O Sesc também tem programação especial durante a Flip com 50 eventos que vão de debates a espetáculos de teatro, exposição e mostras de cinema. Alguns dos convidados da festa oficial também estão na programação do Sesc, que montou três unidades em Paraty. Na quinta, Fernanda Montenegro encena o monólogo Nelson por ele mesmo e, no dia seguinte, lança Fernanda Montenegro: itinerário fotobiográfico. Bell Puá, outra convidada da Flip, participa de batalha de poesia. Cafés literários vão receber André de Leones, Tiago Ferro, Marcelo Montenegro, Adriana Falcão, Xico Sá e Ana Paula Maia. A fotógrafa Claudia Andujar apresenta a exposição Yano-a e Conceição Evaristo vai comandar uma roda poética.  

16ª Festa Literária Internacional de Paraty (Flip)

De 25 a 29 de julho, em Paraty (RJ).  A programação completa está no site http://www.sescparaty.com.br/





DUAS PERGUNTAS/ JOSÉLIA AGUIAR



O tom da Flip passada foi a ausência de nomes muito conhecidos e a presença maior de negros e mulheres. Que reflexo fica disso na edição atual?

O que aconteceu no ano passado é que houve um pequeno ruído. Como havia gente que não era tão conhecido, até por conta da ideia das margens, de ir para as periferias, de buscar o que as pessoas não estamos vendo, ficou essa impressão de que não havia consagrados na Flip, mas não era verdade. A gente teve muitos consagrados, por coincidência consagrados negros. É de se perguntar por que não estamos considerando que autores negros não são consagrados. Tivemos vencedores do Booker Prize, do Pulitzer. Quando a Flip começa há um conjunto de autores que era já bastante conhecido no Brasil e que vieram. E temos autores que nunca vão vir porque não viajam para lugar nenhum. Agora, a gente está justamente num momento de renovação, e não só no Brasil. Internacionalmente. Os novos vencedores do Booker Prize, há alguns anos, são nomes que não são tão conhecidos.

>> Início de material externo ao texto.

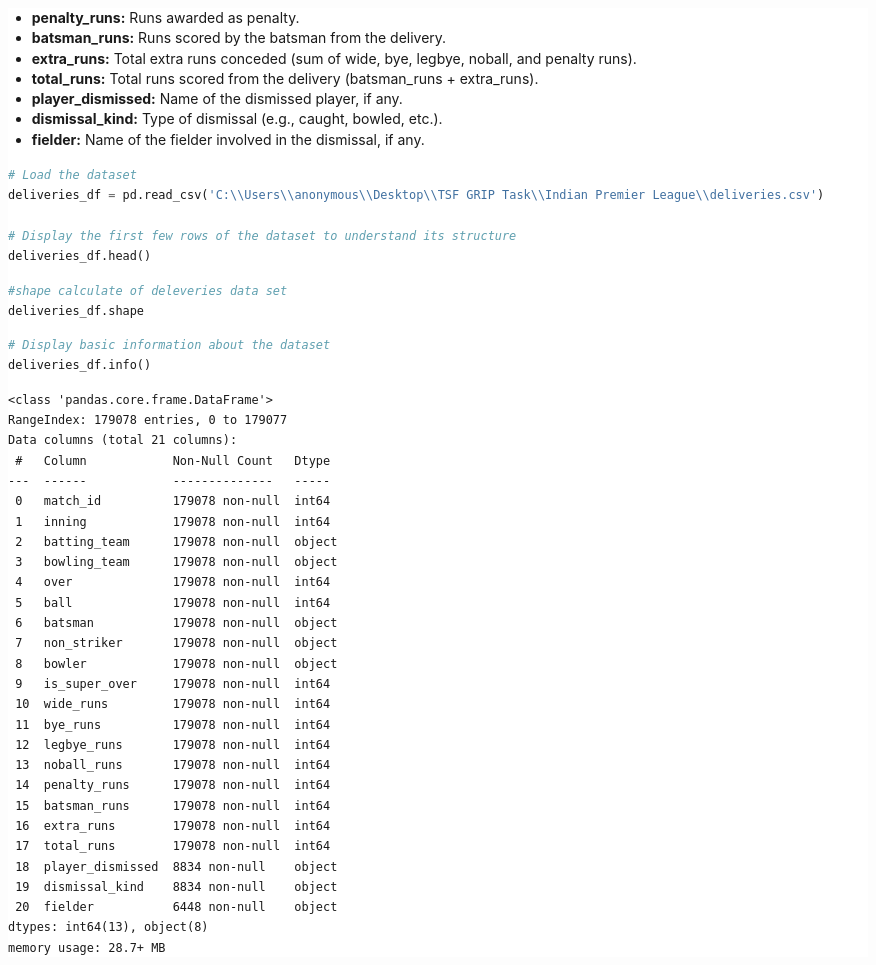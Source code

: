 - **penalty_runs:** Runs awarded as penalty.
- **batsman_runs:** Runs scored by the batsman from the delivery.
- **extra_runs:** Total extra runs conceded (sum of wide, bye, legbye, noball, and penalty runs).
- **total_runs:** Total runs scored from the delivery (batsman_runs + extra_runs).
- **player_dismissed:** Name of the dismissed player, if any.
- **dismissal_kind:** Type of dismissal (e.g., caught, bowled, etc.).
- **fielder:** Name of the fielder involved in the dismissal, if any.


```python
# Load the dataset
deliveries_df = pd.read_csv('C:\\Users\\anonymous\\Desktop\\TSF GRIP Task\\Indian Premier League\\deliveries.csv')

# Display the first few rows of the dataset to understand its structure
deliveries_df.head()

```

```python
#shape calculate of deleveries data set
deliveries_df.shape
```

```python
# Display basic information about the dataset
deliveries_df.info()
```

```
<class 'pandas.core.frame.DataFrame'>
RangeIndex: 179078 entries, 0 to 179077
Data columns (total 21 columns):
 #   Column            Non-Null Count   Dtype 
---  ------            --------------   ----- 
 0   match_id          179078 non-null  int64 
 1   inning            179078 non-null  int64 
 2   batting_team      179078 non-null  object
 3   bowling_team      179078 non-null  object
 4   over              179078 non-null  int64 
 5   ball              179078 non-null  int64 
 6   batsman           179078 non-null  object
 7   non_striker       179078 non-null  object
 8   bowler            179078 non-null  object
 9   is_super_over     179078 non-null  int64 
 10  wide_runs         179078 non-null  int64 
 11  bye_runs          179078 non-null  int64 
 12  legbye_runs       179078 non-null  int64 
 13  noball_runs       179078 non-null  int64 
 14  penalty_runs      179078 non-null  int64 
 15  batsman_runs      179078 non-null  int64 
 16  extra_runs        179078 non-null  int64 
 17  total_runs        179078 non-null  int64 
 18  player_dismissed  8834 non-null    object
 19  dismissal_kind    8834 non-null    object
 20  fielder           6448 non-null    object
dtypes: int64(13), object(8)
memory usage: 28.7+ MB

```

Hilda Hilst é uma transgressora. Como será a ênfase nessa característica?

A gente vai ter uma super-mesa sobre a obra de Hilda com a Eliane Robert Moraes e com leitura da Iara Jamra, que vai tentar explicar por que a Lori Lamb tem a ver com Deus. Vai ser a coisa mais ousada que a gente vai fazer. Ela vai explicar por que a Lori Lamb não é pedofilia, por que é literatura e por que foi nessa literatura que a Hilda alcançava o ponto máximo da busca por Deus, saindo do sublime para chegar ao humano, ao animal. São discussões que têm essa dimensão mais íntima, mais existencial, uma reflexão que passa também pela filosofia.